• Data excerpts:
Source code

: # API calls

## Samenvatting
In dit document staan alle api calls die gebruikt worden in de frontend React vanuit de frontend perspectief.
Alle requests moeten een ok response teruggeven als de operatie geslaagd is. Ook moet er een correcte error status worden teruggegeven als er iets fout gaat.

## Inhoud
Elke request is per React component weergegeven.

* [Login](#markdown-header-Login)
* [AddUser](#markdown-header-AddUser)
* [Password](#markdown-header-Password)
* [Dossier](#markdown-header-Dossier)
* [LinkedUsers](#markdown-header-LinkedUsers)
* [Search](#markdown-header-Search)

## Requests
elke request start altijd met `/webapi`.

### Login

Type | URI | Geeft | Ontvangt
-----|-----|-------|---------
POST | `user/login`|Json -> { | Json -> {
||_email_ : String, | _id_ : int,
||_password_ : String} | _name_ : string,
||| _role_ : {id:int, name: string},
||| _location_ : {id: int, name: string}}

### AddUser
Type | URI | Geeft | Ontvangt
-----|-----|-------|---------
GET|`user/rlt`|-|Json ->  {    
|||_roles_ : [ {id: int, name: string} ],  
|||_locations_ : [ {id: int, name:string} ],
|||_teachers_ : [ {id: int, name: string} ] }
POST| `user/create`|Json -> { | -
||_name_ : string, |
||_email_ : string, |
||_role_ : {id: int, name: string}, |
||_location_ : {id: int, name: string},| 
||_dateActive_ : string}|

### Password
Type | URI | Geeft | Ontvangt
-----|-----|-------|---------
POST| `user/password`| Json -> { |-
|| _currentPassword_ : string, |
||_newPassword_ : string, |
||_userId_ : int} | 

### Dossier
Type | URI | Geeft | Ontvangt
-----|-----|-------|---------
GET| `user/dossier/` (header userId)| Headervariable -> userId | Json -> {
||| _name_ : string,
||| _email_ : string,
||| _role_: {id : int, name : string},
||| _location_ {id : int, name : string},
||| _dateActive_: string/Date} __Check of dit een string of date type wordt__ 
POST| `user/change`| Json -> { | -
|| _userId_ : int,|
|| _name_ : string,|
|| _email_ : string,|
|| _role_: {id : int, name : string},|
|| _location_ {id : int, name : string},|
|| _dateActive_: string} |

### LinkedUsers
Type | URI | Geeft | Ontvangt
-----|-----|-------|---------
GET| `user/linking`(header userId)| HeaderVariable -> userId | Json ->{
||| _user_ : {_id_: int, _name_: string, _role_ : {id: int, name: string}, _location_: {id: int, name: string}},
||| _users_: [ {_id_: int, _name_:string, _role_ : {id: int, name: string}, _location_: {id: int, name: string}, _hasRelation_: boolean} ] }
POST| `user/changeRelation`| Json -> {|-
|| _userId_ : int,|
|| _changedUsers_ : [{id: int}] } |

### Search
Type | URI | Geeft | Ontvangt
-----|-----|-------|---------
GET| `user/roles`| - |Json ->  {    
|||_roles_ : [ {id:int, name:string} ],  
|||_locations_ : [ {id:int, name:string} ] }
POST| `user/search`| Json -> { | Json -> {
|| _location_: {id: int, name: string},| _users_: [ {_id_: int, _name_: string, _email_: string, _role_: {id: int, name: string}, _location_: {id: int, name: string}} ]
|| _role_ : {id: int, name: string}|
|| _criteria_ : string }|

• Prompt:
Each line above that contains "Json" must be copied out.

• Response to the exercise:
POST | `user/login`|Json -> { | Json -> {
GET|`user/rlt`|-|Json ->  {    
POST| `user/create`|Json -> { | -
POST| `user/password`| Json -> { |-
GET| `user/dossier/` (header userId)| Headervariable -> userId | Json -> {
POST| `user/change`| Json -> { | -
GET| `user/linking`(header userId)| HeaderVariable -> userId | Json ->{
POST| `user/changeRelation`| Json -> {|-
GET| `user/roles`| - |Json ->  {    
POST| `user/search`| Json -> { | Json -> {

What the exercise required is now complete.